**PROBLEM DETAILS:** Reproduce, from the lines below, exactly the stretch that begins at the line containing "- [ ] 1. **reviewer**" and ends at the line containing "- [ ] 5. **author** merge pr", both included.

-*-*-

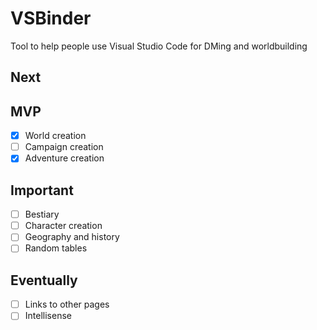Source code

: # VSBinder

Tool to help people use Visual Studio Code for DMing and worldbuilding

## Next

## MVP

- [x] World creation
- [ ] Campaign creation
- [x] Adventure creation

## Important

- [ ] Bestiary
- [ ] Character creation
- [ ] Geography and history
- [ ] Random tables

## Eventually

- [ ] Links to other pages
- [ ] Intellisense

-*-*-

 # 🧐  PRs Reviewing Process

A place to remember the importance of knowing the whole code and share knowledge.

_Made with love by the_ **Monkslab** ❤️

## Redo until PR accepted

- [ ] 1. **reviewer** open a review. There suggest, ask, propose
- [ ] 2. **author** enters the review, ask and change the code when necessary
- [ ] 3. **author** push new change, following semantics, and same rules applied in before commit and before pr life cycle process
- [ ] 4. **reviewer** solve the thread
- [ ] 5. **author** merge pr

-*-*-

**OUTPUT FOR THIS TASK:**
- [ ] 1. **reviewer** open a review. There suggest, ask, propose
- [ ] 2. **author** enters the review, ask and change the code when necessary
- [ ] 3. **author** push new change, following semantics, and same rules applied in before commit and before pr life cycle process
- [ ] 4. **reviewer** solve the thread
- [ ] 5. **author** merge pr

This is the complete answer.